• [Your task]: Repeat the data that follows verbatim. Images are not part of the copy.

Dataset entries
◆ ◆ ◆ ◆ ◆ ◆ ◆

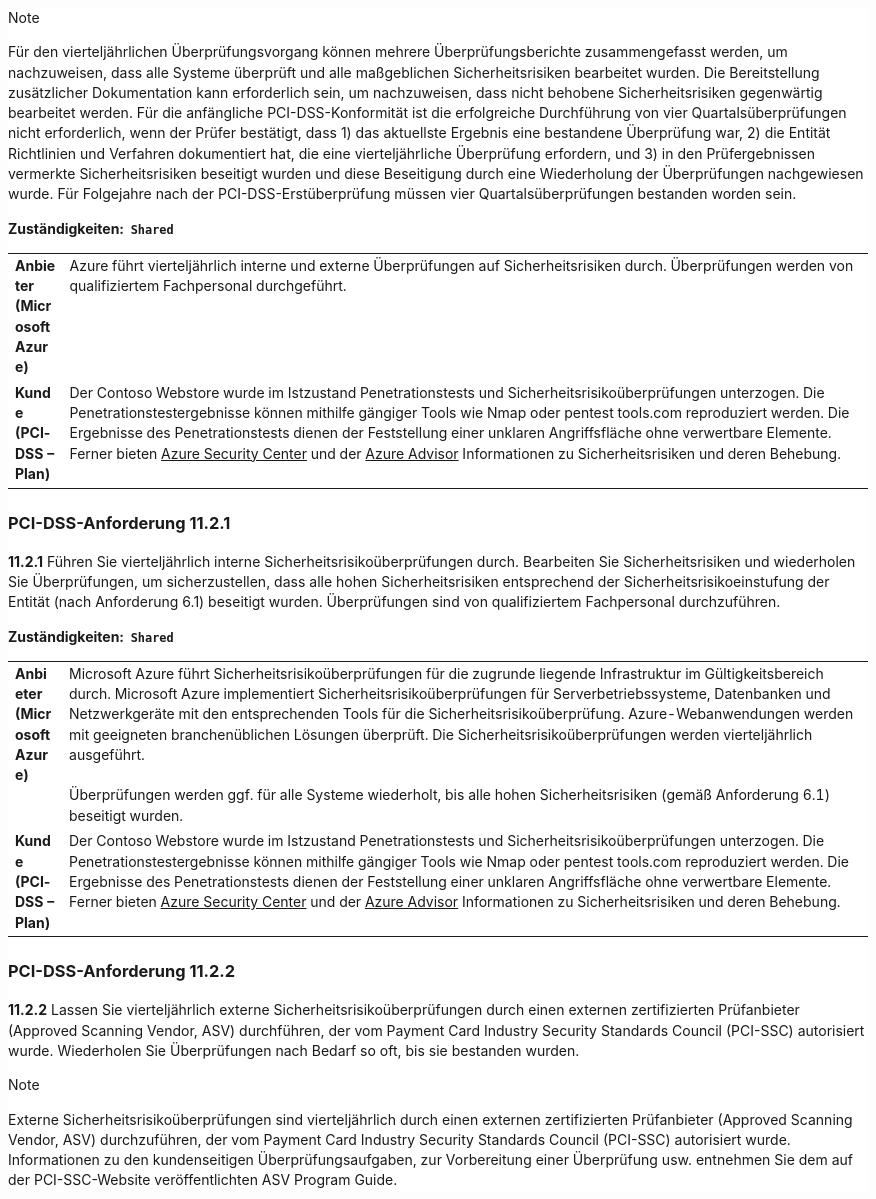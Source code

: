 > [!NOTE]
> Für den vierteljährlichen Überprüfungsvorgang können mehrere Überprüfungsberichte zusammengefasst werden, um nachzuweisen, dass alle Systeme überprüft und alle maßgeblichen Sicherheitsrisiken bearbeitet wurden. Die Bereitstellung zusätzlicher Dokumentation kann erforderlich sein, um nachzuweisen, dass nicht behobene Sicherheitsrisiken gegenwärtig bearbeitet werden.
> Für die anfängliche PCI-DSS-Konformität ist die erfolgreiche Durchführung von vier Quartalsüberprüfungen nicht erforderlich, wenn der Prüfer bestätigt, dass 1) das aktuellste Ergebnis eine bestandene Überprüfung war, 2) die Entität Richtlinien und Verfahren dokumentiert hat, die eine vierteljährliche Überprüfung erfordern, und 3) in den Prüfergebnissen vermerkte Sicherheitsrisiken beseitigt wurden und diese Beseitigung durch eine Wiederholung der Überprüfungen nachgewiesen wurde. Für Folgejahre nach der PCI-DSS-Erstüberprüfung müssen vier Quartalsüberprüfungen bestanden worden sein.


**Zuständigkeiten:&nbsp;&nbsp;`Shared`**

|||
|---|---|
| **Anbieter<br />(Microsoft&nbsp;Azure)** | Azure führt vierteljährlich interne und externe Überprüfungen auf Sicherheitsrisiken durch. Überprüfungen werden von qualifiziertem Fachpersonal durchgeführt. |
| **Kunde<br />(PCI&#8209;DSS&nbsp;– Plan)** | Der Contoso Webstore wurde im Istzustand Penetrationstests und Sicherheitsrisikoüberprüfungen unterzogen. Die Penetrationstestergebnisse können mithilfe gängiger Tools wie Nmap oder pentest tools.com reproduziert werden. Die Ergebnisse des Penetrationstests dienen der Feststellung einer unklaren Angriffsfläche ohne verwertbare Elemente. Ferner bieten [Azure Security Center](https://azure.microsoft.com/services/security-center/) und der [Azure Advisor](/azure/advisor/advisor-security-recommendations) Informationen zu Sicherheitsrisiken und deren Behebung.|



### <a name="pci-dss-requirement-1121"></a>PCI-DSS-Anforderung 11.2.1

**11.2.1** Führen Sie vierteljährlich interne Sicherheitsrisikoüberprüfungen durch. Bearbeiten Sie Sicherheitsrisiken und wiederholen Sie Überprüfungen, um sicherzustellen, dass alle hohen Sicherheitsrisiken entsprechend der Sicherheitsrisikoeinstufung der Entität (nach Anforderung 6.1) beseitigt wurden. Überprüfungen sind von qualifiziertem Fachpersonal durchzuführen.

**Zuständigkeiten:&nbsp;&nbsp;`Shared`**

|||
|---|---|
| **Anbieter<br />(Microsoft&nbsp;Azure)** | Microsoft Azure führt Sicherheitsrisikoüberprüfungen für die zugrunde liegende Infrastruktur im Gültigkeitsbereich durch. Microsoft Azure implementiert Sicherheitsrisikoüberprüfungen für Serverbetriebssysteme, Datenbanken und Netzwerkgeräte mit den entsprechenden Tools für die Sicherheitsrisikoüberprüfung. Azure-Webanwendungen werden mit geeigneten branchenüblichen Lösungen überprüft. Die Sicherheitsrisikoüberprüfungen werden vierteljährlich ausgeführt.<br /><br />Überprüfungen werden ggf. für alle Systeme wiederholt, bis alle hohen Sicherheitsrisiken (gemäß Anforderung 6.1) beseitigt wurden. |
| **Kunde<br />(PCI&#8209;DSS&nbsp;– Plan)** | Der Contoso Webstore wurde im Istzustand Penetrationstests und Sicherheitsrisikoüberprüfungen unterzogen. Die Penetrationstestergebnisse können mithilfe gängiger Tools wie Nmap oder pentest tools.com reproduziert werden. Die Ergebnisse des Penetrationstests dienen der Feststellung einer unklaren Angriffsfläche ohne verwertbare Elemente. Ferner bieten [Azure Security Center](https://azure.microsoft.com/services/security-center/) und der [Azure Advisor](/azure/advisor/advisor-security-recommendations) Informationen zu Sicherheitsrisiken und deren Behebung.|



### <a name="pci-dss-requirement-1122"></a>PCI-DSS-Anforderung 11.2.2

**11.2.2** Lassen Sie vierteljährlich externe Sicherheitsrisikoüberprüfungen durch einen externen zertifizierten Prüfanbieter (Approved Scanning Vendor, ASV) durchführen, der vom Payment Card Industry Security Standards Council (PCI-SSC) autorisiert wurde. Wiederholen Sie Überprüfungen nach Bedarf so oft, bis sie bestanden wurden. 

> [!NOTE]
> Externe Sicherheitsrisikoüberprüfungen sind vierteljährlich durch einen externen zertifizierten Prüfanbieter (Approved Scanning Vendor, ASV) durchzuführen, der vom Payment Card Industry Security Standards Council (PCI-SSC) autorisiert wurde.
> Informationen zu den kundenseitigen Überprüfungsaufgaben, zur Vorbereitung einer Überprüfung usw. entnehmen Sie dem auf der PCI-SSC-Website veröffentlichten ASV Program Guide.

◆ ◆ ◆ ◆ ◆ ◆ ◆

• [Answer to this exercise]:
Source code

: > [!NOTE]
> Für den vierteljährlichen Überprüfungsvorgang können mehrere Überprüfungsberichte zusammengefasst werden, um nachzuweisen, dass alle Systeme überprüft und alle maßgeblichen Sicherheitsrisiken bearbeitet wurden. Die Bereitstellung zusätzlicher Dokumentation kann erforderlich sein, um nachzuweisen, dass nicht behobene Sicherheitsrisiken gegenwärtig bearbeitet werden.
> Für die anfängliche PCI-DSS-Konformität ist die erfolgreiche Durchführung von vier Quartalsüberprüfungen nicht erforderlich, wenn der Prüfer bestätigt, dass 1) das aktuellste Ergebnis eine bestandene Überprüfung war, 2) die Entität Richtlinien und Verfahren dokumentiert hat, die eine vierteljährliche Überprüfung erfordern, und 3) in den Prüfergebnissen vermerkte Sicherheitsrisiken beseitigt wurden und diese Beseitigung durch eine Wiederholung der Überprüfungen nachgewiesen wurde. Für Folgejahre nach der PCI-DSS-Erstüberprüfung müssen vier Quartalsüberprüfungen bestanden worden sein.


**Zuständigkeiten:&nbsp;&nbsp;`Shared`**

|||
|---|---|
| **Anbieter<br />(Microsoft&nbsp;Azure)** | Azure führt vierteljährlich interne und externe Überprüfungen auf Sicherheitsrisiken durch. Überprüfungen werden von qualifiziertem Fachpersonal durchgeführt. |
| **Kunde<br />(PCI&#8209;DSS&nbsp;– Plan)** | Der Contoso Webstore wurde im Istzustand Penetrationstests und Sicherheitsrisikoüberprüfungen unterzogen. Die Penetrationstestergebnisse können mithilfe gängiger Tools wie Nmap oder pentest tools.com reproduziert werden. Die Ergebnisse des Penetrationstests dienen der Feststellung einer unklaren Angriffsfläche ohne verwertbare Elemente. Ferner bieten [Azure Security Center](https://azure.microsoft.com/services/security-center/) und der [Azure Advisor](/azure/advisor/advisor-security-recommendations) Informationen zu Sicherheitsrisiken und deren Behebung.|



### <a name="pci-dss-requirement-1121"></a>PCI-DSS-Anforderung 11.2.1

**11.2.1** Führen Sie vierteljährlich interne Sicherheitsrisikoüberprüfungen durch. Bearbeiten Sie Sicherheitsrisiken und wiederholen Sie Überprüfungen, um sicherzustellen, dass alle hohen Sicherheitsrisiken entsprechend der Sicherheitsrisikoeinstufung der Entität (nach Anforderung 6.1) beseitigt wurden. Überprüfungen sind von qualifiziertem Fachpersonal durchzuführen.

**Zuständigkeiten:&nbsp;&nbsp;`Shared`**

|||
|---|---|
| **Anbieter<br />(Microsoft&nbsp;Azure)** | Microsoft Azure führt Sicherheitsrisikoüberprüfungen für die zugrunde liegende Infrastruktur im Gültigkeitsbereich durch. Microsoft Azure implementiert Sicherheitsrisikoüberprüfungen für Serverbetriebssysteme, Datenbanken und Netzwerkgeräte mit den entsprechenden Tools für die Sicherheitsrisikoüberprüfung. Azure-Webanwendungen werden mit geeigneten branchenüblichen Lösungen überprüft. Die Sicherheitsrisikoüberprüfungen werden vierteljährlich ausgeführt.<br /><br />Überprüfungen werden ggf. für alle Systeme wiederholt, bis alle hohen Sicherheitsrisiken (gemäß Anforderung 6.1) beseitigt wurden. |
| **Kunde<br />(PCI&#8209;DSS&nbsp;– Plan)** | Der Contoso Webstore wurde im Istzustand Penetrationstests und Sicherheitsrisikoüberprüfungen unterzogen. Die Penetrationstestergebnisse können mithilfe gängiger Tools wie Nmap oder pentest tools.com reproduziert werden. Die Ergebnisse des Penetrationstests dienen der Feststellung einer unklaren Angriffsfläche ohne verwertbare Elemente. Ferner bieten [Azure Security Center](https://azure.microsoft.com/services/security-center/) und der [Azure Advisor](/azure/advisor/advisor-security-recommendations) Informationen zu Sicherheitsrisiken und deren Behebung.|



### <a name="pci-dss-requirement-1122"></a>PCI-DSS-Anforderung 11.2.2

**11.2.2** Lassen Sie vierteljährlich externe Sicherheitsrisikoüberprüfungen durch einen externen zertifizierten Prüfanbieter (Approved Scanning Vendor, ASV) durchführen, der vom Payment Card Industry Security Standards Council (PCI-SSC) autorisiert wurde. Wiederholen Sie Überprüfungen nach Bedarf so oft, bis sie bestanden wurden. 

> [!NOTE]
> Externe Sicherheitsrisikoüberprüfungen sind vierteljährlich durch einen externen zertifizierten Prüfanbieter (Approved Scanning Vendor, ASV) durchzuführen, der vom Payment Card Industry Security Standards Council (PCI-SSC) autorisiert wurde.
> Informationen zu den kundenseitigen Überprüfungsaufgaben, zur Vorbereitung einer Überprüfung usw. entnehmen Sie dem auf der PCI-SSC-Website veröffentlichten ASV Program Guide.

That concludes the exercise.